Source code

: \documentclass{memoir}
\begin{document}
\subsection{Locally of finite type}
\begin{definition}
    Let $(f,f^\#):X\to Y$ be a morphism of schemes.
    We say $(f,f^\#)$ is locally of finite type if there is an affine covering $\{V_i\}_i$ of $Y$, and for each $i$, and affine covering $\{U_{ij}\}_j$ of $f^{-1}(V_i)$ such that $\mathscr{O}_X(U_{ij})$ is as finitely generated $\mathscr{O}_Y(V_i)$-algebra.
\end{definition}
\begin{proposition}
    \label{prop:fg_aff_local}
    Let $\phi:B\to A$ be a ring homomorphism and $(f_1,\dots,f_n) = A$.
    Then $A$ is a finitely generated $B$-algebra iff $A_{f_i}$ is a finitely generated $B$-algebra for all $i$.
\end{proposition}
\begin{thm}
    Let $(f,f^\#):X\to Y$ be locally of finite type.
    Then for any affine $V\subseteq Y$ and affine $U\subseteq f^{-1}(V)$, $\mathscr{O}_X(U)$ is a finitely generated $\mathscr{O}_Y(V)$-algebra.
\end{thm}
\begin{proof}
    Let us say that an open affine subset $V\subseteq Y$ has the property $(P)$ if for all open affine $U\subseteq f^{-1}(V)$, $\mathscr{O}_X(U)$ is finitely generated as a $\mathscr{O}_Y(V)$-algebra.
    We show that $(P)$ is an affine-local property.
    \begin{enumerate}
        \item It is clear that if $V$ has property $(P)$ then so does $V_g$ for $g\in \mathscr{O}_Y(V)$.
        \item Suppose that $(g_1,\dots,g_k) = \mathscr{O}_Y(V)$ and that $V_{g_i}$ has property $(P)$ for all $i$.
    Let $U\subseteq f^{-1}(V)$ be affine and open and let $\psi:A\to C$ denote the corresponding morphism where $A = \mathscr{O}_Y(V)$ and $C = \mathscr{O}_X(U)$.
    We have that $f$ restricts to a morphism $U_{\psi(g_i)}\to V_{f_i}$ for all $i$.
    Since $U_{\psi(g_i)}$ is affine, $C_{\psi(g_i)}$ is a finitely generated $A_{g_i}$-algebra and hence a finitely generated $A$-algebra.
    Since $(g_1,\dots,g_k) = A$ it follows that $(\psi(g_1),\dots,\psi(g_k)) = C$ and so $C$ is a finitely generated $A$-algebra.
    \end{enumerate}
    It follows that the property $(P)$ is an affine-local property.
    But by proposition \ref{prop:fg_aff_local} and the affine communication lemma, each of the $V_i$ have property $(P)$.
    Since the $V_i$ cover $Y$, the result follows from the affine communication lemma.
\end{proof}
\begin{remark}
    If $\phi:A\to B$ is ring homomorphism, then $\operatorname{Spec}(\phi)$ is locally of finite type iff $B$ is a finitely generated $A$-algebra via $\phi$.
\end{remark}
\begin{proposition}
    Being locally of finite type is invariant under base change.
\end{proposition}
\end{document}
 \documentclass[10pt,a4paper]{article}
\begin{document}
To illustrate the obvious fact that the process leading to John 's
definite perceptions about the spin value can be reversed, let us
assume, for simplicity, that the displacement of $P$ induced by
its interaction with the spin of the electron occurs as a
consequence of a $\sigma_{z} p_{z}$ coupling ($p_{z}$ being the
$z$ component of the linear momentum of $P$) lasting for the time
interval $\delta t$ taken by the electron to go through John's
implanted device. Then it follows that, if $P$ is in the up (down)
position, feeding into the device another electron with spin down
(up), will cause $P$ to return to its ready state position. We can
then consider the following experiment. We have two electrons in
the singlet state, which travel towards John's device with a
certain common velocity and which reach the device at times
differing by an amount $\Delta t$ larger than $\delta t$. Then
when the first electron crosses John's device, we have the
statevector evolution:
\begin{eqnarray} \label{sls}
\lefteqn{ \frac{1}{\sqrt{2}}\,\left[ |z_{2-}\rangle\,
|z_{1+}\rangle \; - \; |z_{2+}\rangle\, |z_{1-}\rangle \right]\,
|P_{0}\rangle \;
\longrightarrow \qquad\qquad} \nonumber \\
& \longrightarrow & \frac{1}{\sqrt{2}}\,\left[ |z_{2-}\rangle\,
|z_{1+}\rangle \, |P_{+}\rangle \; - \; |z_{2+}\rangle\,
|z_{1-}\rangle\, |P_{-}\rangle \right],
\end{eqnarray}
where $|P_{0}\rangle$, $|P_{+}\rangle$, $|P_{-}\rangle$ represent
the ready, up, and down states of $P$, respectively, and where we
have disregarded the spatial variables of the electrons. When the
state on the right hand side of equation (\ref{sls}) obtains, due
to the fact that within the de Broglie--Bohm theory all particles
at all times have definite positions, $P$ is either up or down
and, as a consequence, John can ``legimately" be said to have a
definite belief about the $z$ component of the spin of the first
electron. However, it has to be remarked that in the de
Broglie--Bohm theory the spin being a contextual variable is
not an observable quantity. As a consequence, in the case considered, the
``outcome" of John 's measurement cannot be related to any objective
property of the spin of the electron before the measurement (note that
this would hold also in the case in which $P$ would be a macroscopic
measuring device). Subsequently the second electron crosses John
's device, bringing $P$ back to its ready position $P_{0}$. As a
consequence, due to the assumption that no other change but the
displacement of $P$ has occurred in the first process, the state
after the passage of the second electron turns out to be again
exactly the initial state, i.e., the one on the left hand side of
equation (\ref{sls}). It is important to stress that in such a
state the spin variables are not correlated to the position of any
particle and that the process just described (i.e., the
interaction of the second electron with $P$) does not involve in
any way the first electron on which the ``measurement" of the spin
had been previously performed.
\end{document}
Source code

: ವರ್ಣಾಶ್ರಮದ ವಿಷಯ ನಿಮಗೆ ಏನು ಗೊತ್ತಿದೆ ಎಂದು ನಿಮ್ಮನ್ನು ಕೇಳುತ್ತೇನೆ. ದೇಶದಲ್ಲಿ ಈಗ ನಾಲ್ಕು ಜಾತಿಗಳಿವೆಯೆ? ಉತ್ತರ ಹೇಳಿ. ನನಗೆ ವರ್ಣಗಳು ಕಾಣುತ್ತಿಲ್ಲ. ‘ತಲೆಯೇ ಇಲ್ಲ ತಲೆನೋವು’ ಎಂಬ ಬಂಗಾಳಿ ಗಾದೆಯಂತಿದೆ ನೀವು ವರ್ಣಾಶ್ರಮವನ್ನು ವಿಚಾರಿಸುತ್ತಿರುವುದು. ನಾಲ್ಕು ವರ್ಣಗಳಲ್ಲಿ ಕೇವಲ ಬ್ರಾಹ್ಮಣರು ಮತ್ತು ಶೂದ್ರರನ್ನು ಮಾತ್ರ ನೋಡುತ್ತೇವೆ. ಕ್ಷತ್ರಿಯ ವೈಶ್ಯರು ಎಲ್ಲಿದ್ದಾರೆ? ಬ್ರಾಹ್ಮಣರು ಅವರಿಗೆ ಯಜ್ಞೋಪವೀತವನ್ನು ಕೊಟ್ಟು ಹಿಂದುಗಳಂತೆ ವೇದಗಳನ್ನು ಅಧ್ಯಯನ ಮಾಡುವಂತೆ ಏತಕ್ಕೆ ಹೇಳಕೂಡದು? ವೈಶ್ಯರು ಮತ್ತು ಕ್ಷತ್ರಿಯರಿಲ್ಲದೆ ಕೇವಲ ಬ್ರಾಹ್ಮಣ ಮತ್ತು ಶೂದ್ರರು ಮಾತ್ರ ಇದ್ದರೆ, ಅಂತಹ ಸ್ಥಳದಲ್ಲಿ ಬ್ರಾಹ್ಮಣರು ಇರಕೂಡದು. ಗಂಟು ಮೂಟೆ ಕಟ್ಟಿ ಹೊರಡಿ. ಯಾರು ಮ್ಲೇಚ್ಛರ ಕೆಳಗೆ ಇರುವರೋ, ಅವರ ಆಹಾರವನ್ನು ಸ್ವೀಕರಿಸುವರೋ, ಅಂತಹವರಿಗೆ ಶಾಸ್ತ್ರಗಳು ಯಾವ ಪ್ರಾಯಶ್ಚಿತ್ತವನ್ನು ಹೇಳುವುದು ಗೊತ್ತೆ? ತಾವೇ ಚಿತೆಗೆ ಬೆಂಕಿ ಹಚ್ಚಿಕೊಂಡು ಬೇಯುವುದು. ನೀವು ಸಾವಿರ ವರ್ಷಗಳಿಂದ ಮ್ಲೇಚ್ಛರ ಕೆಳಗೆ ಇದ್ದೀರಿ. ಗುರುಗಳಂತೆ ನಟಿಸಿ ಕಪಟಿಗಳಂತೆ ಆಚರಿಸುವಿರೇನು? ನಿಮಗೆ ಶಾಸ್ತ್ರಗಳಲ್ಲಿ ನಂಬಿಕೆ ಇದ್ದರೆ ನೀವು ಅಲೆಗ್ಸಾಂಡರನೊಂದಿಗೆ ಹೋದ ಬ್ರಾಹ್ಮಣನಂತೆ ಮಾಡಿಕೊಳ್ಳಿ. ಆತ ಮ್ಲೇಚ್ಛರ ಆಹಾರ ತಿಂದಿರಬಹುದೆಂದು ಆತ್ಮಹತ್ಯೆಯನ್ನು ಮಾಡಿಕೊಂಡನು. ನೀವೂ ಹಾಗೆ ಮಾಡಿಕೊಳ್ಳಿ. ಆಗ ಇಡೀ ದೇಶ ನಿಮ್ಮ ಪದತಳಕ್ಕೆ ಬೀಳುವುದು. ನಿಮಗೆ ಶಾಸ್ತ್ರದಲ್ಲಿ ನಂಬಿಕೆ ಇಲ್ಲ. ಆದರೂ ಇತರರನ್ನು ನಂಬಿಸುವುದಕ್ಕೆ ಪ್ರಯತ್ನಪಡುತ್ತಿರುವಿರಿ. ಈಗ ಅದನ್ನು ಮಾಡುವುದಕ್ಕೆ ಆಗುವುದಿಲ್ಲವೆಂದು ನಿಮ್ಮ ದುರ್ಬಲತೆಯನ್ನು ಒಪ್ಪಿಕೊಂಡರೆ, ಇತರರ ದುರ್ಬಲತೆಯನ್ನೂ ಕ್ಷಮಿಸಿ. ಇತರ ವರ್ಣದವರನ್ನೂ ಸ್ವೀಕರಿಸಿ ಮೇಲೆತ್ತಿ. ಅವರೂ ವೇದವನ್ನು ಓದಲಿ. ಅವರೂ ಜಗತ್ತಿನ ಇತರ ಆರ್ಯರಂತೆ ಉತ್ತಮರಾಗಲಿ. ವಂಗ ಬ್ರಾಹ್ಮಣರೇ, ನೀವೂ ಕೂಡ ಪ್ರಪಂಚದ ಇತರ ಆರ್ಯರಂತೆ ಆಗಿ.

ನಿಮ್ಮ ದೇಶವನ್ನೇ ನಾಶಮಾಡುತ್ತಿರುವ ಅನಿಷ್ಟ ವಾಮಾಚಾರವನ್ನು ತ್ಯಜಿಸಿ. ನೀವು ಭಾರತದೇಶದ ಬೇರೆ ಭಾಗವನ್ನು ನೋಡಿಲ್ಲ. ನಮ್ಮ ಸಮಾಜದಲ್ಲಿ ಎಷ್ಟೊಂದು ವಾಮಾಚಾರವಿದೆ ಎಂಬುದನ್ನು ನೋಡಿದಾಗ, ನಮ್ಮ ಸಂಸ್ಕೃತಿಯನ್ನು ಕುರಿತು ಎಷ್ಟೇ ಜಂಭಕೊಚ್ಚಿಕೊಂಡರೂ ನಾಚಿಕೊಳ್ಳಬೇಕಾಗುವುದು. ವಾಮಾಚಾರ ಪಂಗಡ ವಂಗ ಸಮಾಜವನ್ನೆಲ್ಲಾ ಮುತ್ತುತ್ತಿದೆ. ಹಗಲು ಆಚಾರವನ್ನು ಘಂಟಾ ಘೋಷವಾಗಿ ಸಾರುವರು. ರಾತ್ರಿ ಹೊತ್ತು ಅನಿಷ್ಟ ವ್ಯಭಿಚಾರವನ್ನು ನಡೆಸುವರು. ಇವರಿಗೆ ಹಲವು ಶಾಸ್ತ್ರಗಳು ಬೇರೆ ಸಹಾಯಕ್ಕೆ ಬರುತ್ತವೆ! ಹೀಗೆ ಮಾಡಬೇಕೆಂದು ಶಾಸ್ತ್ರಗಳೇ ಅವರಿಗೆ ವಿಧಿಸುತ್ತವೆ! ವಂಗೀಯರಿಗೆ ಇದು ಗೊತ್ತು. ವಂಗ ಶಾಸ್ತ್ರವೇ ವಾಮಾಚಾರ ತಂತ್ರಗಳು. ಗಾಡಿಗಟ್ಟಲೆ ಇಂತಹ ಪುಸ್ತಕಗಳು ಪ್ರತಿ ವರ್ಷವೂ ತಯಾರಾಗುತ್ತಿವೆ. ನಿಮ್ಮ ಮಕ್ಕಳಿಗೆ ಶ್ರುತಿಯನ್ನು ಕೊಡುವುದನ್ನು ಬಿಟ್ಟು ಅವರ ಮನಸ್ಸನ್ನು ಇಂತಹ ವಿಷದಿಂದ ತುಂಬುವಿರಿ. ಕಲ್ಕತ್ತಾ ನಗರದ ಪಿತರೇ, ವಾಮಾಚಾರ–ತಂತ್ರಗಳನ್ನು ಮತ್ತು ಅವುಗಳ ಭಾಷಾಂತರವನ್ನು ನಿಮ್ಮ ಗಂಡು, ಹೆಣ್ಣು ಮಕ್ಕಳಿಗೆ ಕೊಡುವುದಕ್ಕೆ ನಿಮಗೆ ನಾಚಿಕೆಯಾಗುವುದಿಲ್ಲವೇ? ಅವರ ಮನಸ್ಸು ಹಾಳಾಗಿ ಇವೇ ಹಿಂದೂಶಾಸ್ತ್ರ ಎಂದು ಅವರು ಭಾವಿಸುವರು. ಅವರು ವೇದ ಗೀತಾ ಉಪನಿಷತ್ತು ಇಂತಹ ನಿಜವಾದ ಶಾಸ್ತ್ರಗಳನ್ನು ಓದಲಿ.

» **Instructions for the task**:
Copy exactly the lines that run from the first line of the data to the line containing "Let $(f,f^\#):X\to Y$ be a", please, with both ends included and nothing else.

» **Response to this task**:
Source code

: \documentclass{memoir}
\begin{document}
\subsection{Locally of finite type}
\begin{definition}
    Let $(f,f^\#):X\to Y$ be a morphism of schemes.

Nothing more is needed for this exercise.